Throughout your college career, you’ll be taking tons of fluff classes and around 10 “main” classes which generally speaking, hit on the same topics. With that said, last June, I wrote a blog post entitled “Answer Your Emails Within 24 Hours”. I spent about 45 minutes writing it just for my own Medium content, but I flipped the piece and used it for a 1 Public Speaking assignment (3 hours of work) a scholarship entry (2–3 hours of work) and 1/2 of a Consumer Behavior and Analysis report (3 hours of work). I saved myself 9 hours of work by taking an existing piece of work that took 45 minutes to write and earned an extra $70 on top of it from winning that scholarship.

I’ve been repeating this process in multiple ways — Flipping class work for scholarships, blog posts for class work, class work for other class work etc. Since last year, I saved myself approximately 50+ hours that I was able to put towards even more schoolwork. Along with $156.20 in scholarships.

How Can I Do It?

It really doesn’t matter where your content comes from, as long as you’re repurposing everything at the appropriate time and place. You can start by making folders for your main content sources to keep this process top of mind. Here’s a peek at my extremely disorganized yet organized desktop.

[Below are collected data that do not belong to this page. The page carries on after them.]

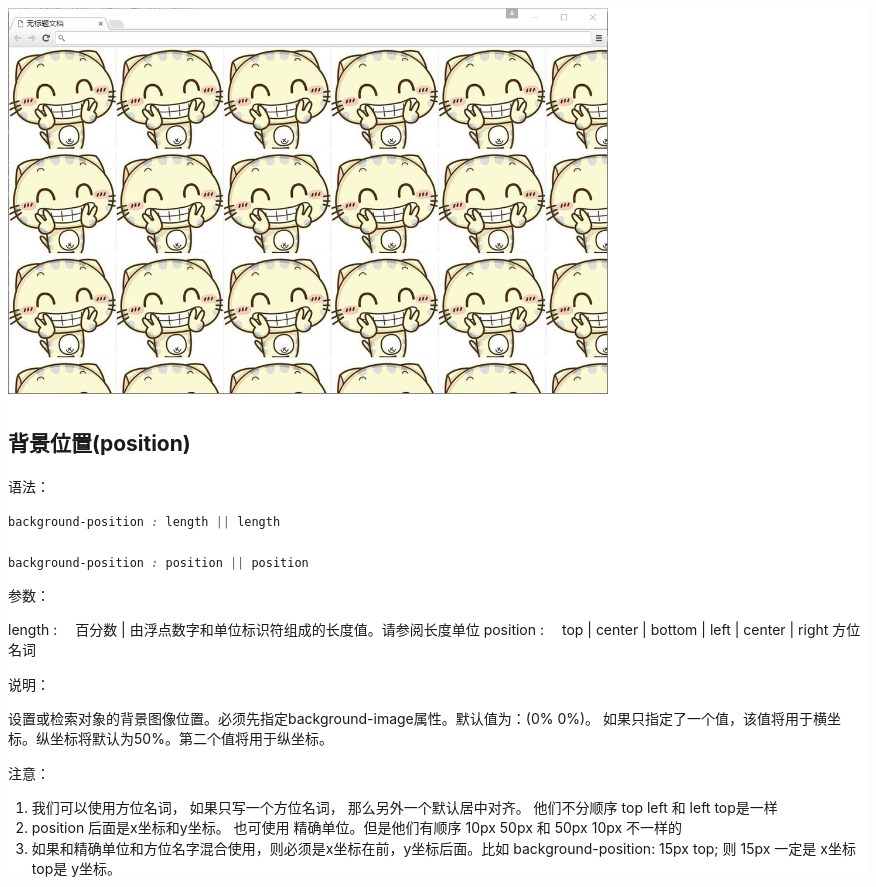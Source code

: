 <img src="media/q.png" width="600"/>

## 背景位置(position)

语法： 

```css
background-position : length || length

background-position : position || position 
```

参数： 

length : 　百分数 | 由浮点数字和单位标识符组成的长度值。请参阅长度单位 
position : 　top | center | bottom | left | center | right   方位名词

说明： 

设置或检索对象的背景图像位置。必须先指定background-image属性。默认值为：(0% 0%)。
如果只指定了一个值，该值将用于横坐标。纵坐标将默认为50%。第二个值将用于纵坐标。

注意：

1. 我们可以使用方位名词， 如果只写一个方位名词， 那么另外一个默认居中对齐。 他们不分顺序  top  left  和  left top是一样
2. position 后面是x坐标和y坐标。 也可使用 精确单位。但是他们有顺序  10px  50px  和   50px 10px 不一样的
3. 如果和精确单位和方位名字混合使用，则必须是x坐标在前，y坐标后面。比如 background-position: 15px top;   则 15px 一定是  x坐标   top是 y坐标。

Put literally everything you write into those folders. You never know when the opportunity for repurposing will come up, so a paragraph of seemingly “random” content just might save you 30 minutes. This is extremely intuitive, but you can pick and choose as much as you want. A paragraph, half of an essay or a section from a blog piece, whatever works. Once you start getting used to this process, you’ll start remembering what words come from where and what pieces you can combine into other pieces. Before you know it, you’ll have tons of copy to choose from.

Tip: If you’re not already using it, use Google Docs. Microsoft Word and other word processors are notorious for crashing and losing hours of hard work. By saving everything to the cloud, you can avoid that devastating problem.

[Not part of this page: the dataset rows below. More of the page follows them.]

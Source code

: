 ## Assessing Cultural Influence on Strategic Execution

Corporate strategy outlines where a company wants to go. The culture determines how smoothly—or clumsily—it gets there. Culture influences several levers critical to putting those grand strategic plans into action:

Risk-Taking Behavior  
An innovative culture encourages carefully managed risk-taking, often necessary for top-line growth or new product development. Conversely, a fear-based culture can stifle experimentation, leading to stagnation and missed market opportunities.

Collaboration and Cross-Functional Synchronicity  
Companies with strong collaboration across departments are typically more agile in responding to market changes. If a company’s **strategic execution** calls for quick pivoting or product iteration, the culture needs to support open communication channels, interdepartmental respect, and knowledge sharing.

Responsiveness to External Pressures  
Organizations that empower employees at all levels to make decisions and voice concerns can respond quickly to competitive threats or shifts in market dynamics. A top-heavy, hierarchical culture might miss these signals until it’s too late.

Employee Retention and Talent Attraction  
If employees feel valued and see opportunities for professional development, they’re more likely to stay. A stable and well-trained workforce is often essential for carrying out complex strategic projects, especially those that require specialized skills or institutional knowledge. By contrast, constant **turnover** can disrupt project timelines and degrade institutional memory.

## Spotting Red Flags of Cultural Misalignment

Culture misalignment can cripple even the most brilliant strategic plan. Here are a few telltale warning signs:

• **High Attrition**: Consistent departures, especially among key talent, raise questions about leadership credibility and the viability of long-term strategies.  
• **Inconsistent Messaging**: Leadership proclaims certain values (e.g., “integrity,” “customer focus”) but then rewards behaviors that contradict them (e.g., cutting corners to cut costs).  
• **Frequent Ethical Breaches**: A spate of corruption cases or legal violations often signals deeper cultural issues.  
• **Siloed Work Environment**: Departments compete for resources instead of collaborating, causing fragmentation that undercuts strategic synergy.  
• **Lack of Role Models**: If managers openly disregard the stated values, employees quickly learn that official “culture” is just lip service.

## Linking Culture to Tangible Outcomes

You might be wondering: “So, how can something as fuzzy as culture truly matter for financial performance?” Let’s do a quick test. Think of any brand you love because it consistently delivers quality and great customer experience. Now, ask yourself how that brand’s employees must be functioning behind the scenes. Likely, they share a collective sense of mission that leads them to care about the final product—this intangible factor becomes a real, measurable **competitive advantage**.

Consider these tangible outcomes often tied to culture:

If you’re an incoming freshman, save your high school papers. College professors and most college courses obviously require a lot of papers and writing, but they usually don’t care about the topic you write on — they care about the format and how it’s written. Odds are you can flip some of your high school papers or college scholarship entries for your basic English classes, Public Speaking and electives.

What About the Money?

Scholarships are an actual pain to apply to because they take forever to apply to. If they were that easy to win, a lot of students would not be in debt. The easiest way to win scholarships is to sink about 7+ hours into creating a killer 1k+ word template that answers all the basic questions. Most scholarships require 350–1k words, so by writing an 1,000 word template, you can easily modify it by chopping things out.

Unigo wrote a great piece on the most common scholarship questions [read it here] but to give you the quick overview, here are the five questions you need to address in that template:

  1. “Tell us about yourself”
  2. “Give us an example of a time you overcame adversity”
  3. “Where do you see yourself in five years?”
  4. “How do you plan to use the scholarship money?”
  5. “Why do you deserve this scholarship?”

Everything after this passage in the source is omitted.